42. I work at a propane company but I swear to god if you make one more reference to Hank Hill I will quote dead French philosophers and German iconoclasts at you until your eyes bleed.
43. I developed a fun little anxiety disorder in the past year. I’m learning to deal.
44. There is no one music genre I can claim to listen to. I listen to them all. I used to think I didn’t like boy bands or hair metal, but really there is a special place in the annals of music for them too. Why? Well, it’s the same reason Chinese crested hairless dogs are allowed to breed.
45. My super power is procrastination.
46. I love to throw a good tantrum every once in a while.
47. My six word autobiography is “Won most battles with her self”.
48. For some reason my guy thinks that is a pessimistic autobiography. I don’t really see it that way, but we’ve agreed to disagree (and silently agreed never to bring it up again).

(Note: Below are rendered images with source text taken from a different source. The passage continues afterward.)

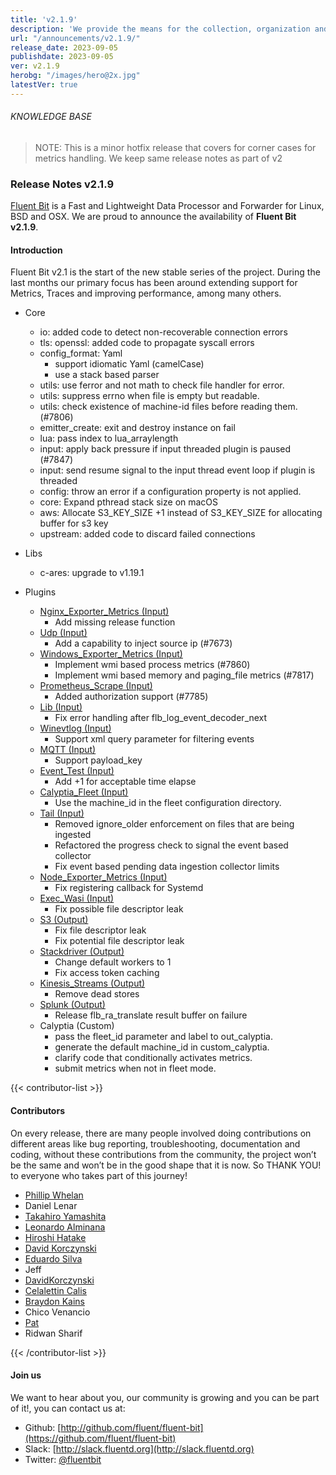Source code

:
 ```yaml
---
title: 'v2.1.9'
description: 'We provide the means for the collection, organization and computerized retrieval of knowledgeand Lightweight Data Forwarder for Linux, BSD, macOS and Windows.'
url: "/announcements/v2.1.9/"
release_date: 2023-09-05
publishdate: 2023-09-05
ver: v2.1.9
herobg: "/images/hero@2x.jpg"
latestVer: true
---
```


###### KNOWLEDGE BASE

> NOTE: This is a minor hotfix release that covers for corner cases for metrics handling. We keep same
release notes as part of v2

### Release Notes v2.1.9

[Fluent Bit](https://fluentbit.io) is a Fast and Lightweight Data Processor and Forwarder for Linux,
BSD and OSX. We are proud to announce the availability of **Fluent Bit v2.1.9**.

#### Introduction

Fluent Bit v2.1 is the start of the new stable series of the project. During the last months our primary focus has been around extending support for Metrics, Traces and improving performance, among many others.


- Core
   - io: added code to detect non-recoverable connection errors
   - tls: openssl: added code to propagate syscall errors
   - config_format: Yaml
     - support idiomatic Yaml (camelCase)
     - use a stack based parser
   - utils: use ferror and not math to check file handler for error.
   - utils: suppress errno when file is empty but readable.
   - utils: check existence of machine-id files before reading them. (#7806)
   - emitter_create: exit and destroy instance on fail
   - lua: pass index to lua_arraylength
   - input: apply back pressure if input threaded plugin is paused (#7847)
   - input: send resume signal to the input thread event loop if plugin is threaded
   - config: throw an error if a configuration property is not applied.
   - core: Expand pthread stack size on macOS
   - aws: Allocate S3_KEY_SIZE +1 instead of S3_KEY_SIZE for allocating buffer for s3 key
   - upstream: added code to discard failed connections

 - Libs
   - c-ares: upgrade to v1.19.1

 - Plugins
   - [Nginx_Exporter_Metrics (Input)](https://docs.fluentbit.io/manual/pipeline/inputs/nginx_exporter_metrics/)
      - Add missing release function
   - [Udp (Input)](https://docs.fluentbit.io/manual/pipeline/inputs/udp/)
      - Add a capability to inject source ip (#7673)
   - [Windows_Exporter_Metrics (Input)](https://docs.fluentbit.io/manual/pipeline/inputs/windows_exporter_metrics/)
      - Implement wmi based process metrics (#7860)
      - Implement wmi based memory and paging_file metrics (#7817)
   - [Prometheus_Scrape (Input)](https://docs.fluentbit.io/manual/pipeline/inputs/prometheus_scrape/)
      - Added authorization support (#7785)
   - [Lib (Input)](https://docs.fluentbit.io/manual/pipeline/inputs/lib/)
      - Fix error handling after flb_log_event_decoder_next
   - [Winevtlog (Input)](https://docs.fluentbit.io/manual/pipeline/inputs/winevtlog/)
      - Support xml query parameter for filtering events
   - [MQTT (Input)](https://docs.fluentbit.io/manual/pipeline/inputs/mqtt/)
      - Support payload_key
   - [Event_Test (Input)](https://docs.fluentbit.io/manual/pipeline/inputs/event_test/)
      - Add +1 for acceptable time elapse
   - [Calyptia_Fleet (Input)](https://docs.fluentbit.io/manual/pipeline/inputs/calyptia_fleet/)
      - Use the machine_id in the fleet configuration directory.
   - [Tail (Input)](https://docs.fluentbit.io/manual/pipeline/inputs/tail/)
      - Removed ignore_older enforcement on files that are being ingested
      - Refactored the progress check to signal the event based collector
      - Fix event based pending data ingestion collector limits
   - [Node_Exporter_Metrics (Input)](https://docs.fluentbit.io/manual/pipeline/inputs/node_exporter_metrics/)
      - Fix registering callback for Systemd
   - [Exec_Wasi (Input)](https://docs.fluentbit.io/manual/pipeline/inputs/exec_wasi/)
      - Fix possible file descriptor leak
   - [S3 (Output)](https://docs.fluentbit.io/manual/pipeline/outputs/s3/)
      - Fix file descriptor leak
      - Fix potential file descriptor leak
   - [Stackdriver (Output)](https://docs.fluentbit.io/manual/pipeline/outputs/stackdriver/)
      - Change default workers to 1
      - Fix access token caching
   - [Kinesis_Streams (Output)](https://docs.fluentbit.io/manual/pipeline/outputs/kinesis_streams/)
      - Remove dead stores
   - [Splunk (Output)](https://docs.fluentbit.io/manual/pipeline/outputs/splunk/)
      - Release flb_ra_translate result buffer on failure
   - Calyptia (Custom)
      - pass the fleet_id parameter and label to out_calyptia.
      - generate the default machine_id in custom_calyptia.
      - clarify code that conditionally activates metrics.
      - submit metrics when not in fleet mode.

{{< contributor-list >}}

#### Contributors

On every release, there are many people involved doing contributions on different areas like bug reporting, troubleshooting, documentation and coding, without these contributions from the community, the project won’t be the same and won’t be in the good shape that it is now. So THANK YOU! to everyone who takes part of this journey!


- [Phillip Whelan](https://github.com/pwhelan)
- Daniel Lenar
- [Takahiro Yamashita](https://github.com/nokute78)
- [Leonardo Alminana](https://github.com/leonardo-albertovich)
- [Hiroshi Hatake](https://github.com/cosmo0920)
- [David Korczynski](https://github.com/DavidKorczynski)
- [Eduardo Silva](https://github.com/edsiper)
- Jeff
- [DavidKorczynski](https://github.com/DavidKorczynski)
- [Celalettin Calis](https://https://github.com/celalettin1286)
- [Braydon Kains](https://github.com/braydonk)
- Chico Venancio
- [Pat](https://github.com/patrick-stephens)
- Ridwan Sharif

{{< /contributor-list >}}

#### Join us

We want to hear about you, our community is growing and you can be part of it!, you can contact us at:

* Github: [http://github.com/fluent/fluent-bit](https://github.com/fluent/fluent-bit)
* Slack: [http://slack.fluentd.org](http://slack.fluentd.org)
* Twitter: [@fluentbit](https://twitter.com/fluentbit)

49. I hate the word fiancé, and will probably always refer to mine as my guy. I don’t see that changing as ‘husband’ sounds odd to me too. It occurs to me though, the safest word in the world might be ‘us’. Or maybe ‘we’.

In case you’re wondering why you’ve been treated to this fun little list, I wrote it a couple weeks ago and didn’t feel brave or bored enough to post it then. Now the busy is slowing, but my brain is cooked and my creativity zapped. So the filter that stops me from posting highly personal, embarrassing, probably illegal drivel (that no one reads or needs to know about anyway) is not working at its normal capacity. Thus, the list. and the publish button.

Now I'm afraid you will stop reading this, and stop coming back to my little page of crazy and I don’t want you to stop reading. Come back, I promise the brain won’t stay cooked! We can un-cook it! We have the technology!